### REQUIRED ACTION
What is needed is each line of the data below that holds the string "imgur".

^^^^

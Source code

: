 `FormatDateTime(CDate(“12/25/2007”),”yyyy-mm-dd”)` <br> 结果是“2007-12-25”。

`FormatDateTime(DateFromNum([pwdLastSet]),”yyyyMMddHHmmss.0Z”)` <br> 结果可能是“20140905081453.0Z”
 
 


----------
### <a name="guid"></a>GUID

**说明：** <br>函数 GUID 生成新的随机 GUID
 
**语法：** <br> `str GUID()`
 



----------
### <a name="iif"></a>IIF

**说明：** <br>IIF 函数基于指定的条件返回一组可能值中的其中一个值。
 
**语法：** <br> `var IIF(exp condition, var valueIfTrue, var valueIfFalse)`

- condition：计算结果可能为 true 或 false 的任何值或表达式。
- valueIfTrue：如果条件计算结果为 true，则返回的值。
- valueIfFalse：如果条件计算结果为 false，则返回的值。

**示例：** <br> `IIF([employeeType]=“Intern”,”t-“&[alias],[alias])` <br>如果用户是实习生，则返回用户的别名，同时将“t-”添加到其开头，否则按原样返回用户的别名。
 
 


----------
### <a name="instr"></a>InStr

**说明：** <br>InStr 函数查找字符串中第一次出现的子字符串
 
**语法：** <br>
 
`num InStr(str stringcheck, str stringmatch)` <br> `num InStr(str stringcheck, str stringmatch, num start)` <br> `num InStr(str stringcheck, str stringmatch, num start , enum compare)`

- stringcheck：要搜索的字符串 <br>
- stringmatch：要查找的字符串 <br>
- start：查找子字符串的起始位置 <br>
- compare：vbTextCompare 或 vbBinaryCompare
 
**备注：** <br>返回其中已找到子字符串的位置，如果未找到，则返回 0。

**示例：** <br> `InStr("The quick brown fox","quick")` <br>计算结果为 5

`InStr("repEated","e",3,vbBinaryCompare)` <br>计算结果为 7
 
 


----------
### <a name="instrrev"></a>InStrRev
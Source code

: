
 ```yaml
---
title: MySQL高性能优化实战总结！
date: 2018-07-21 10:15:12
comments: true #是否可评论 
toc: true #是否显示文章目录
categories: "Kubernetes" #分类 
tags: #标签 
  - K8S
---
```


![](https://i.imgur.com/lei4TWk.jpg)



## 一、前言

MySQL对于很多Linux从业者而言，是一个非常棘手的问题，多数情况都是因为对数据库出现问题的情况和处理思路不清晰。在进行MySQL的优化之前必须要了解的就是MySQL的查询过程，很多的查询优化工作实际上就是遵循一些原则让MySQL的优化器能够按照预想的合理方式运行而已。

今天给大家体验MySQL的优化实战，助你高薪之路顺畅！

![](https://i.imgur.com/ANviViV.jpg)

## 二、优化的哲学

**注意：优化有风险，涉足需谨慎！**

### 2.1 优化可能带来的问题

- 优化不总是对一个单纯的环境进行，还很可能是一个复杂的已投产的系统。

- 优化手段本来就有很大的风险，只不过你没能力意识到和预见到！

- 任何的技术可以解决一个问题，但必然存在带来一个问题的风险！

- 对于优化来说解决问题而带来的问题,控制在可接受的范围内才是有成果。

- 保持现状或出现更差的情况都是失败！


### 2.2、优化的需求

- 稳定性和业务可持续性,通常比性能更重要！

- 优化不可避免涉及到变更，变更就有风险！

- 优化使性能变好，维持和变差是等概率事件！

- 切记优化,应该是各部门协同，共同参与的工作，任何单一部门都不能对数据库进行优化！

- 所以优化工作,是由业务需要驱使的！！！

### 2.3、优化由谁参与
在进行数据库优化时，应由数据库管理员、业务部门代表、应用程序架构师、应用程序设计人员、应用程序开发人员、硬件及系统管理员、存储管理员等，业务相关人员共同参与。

^^^^

### OUTPUT OF THE EXERCISE
![](https://i.imgur.com/lei4TWk.jpg)
![](https://i.imgur.com/ANviViV.jpg)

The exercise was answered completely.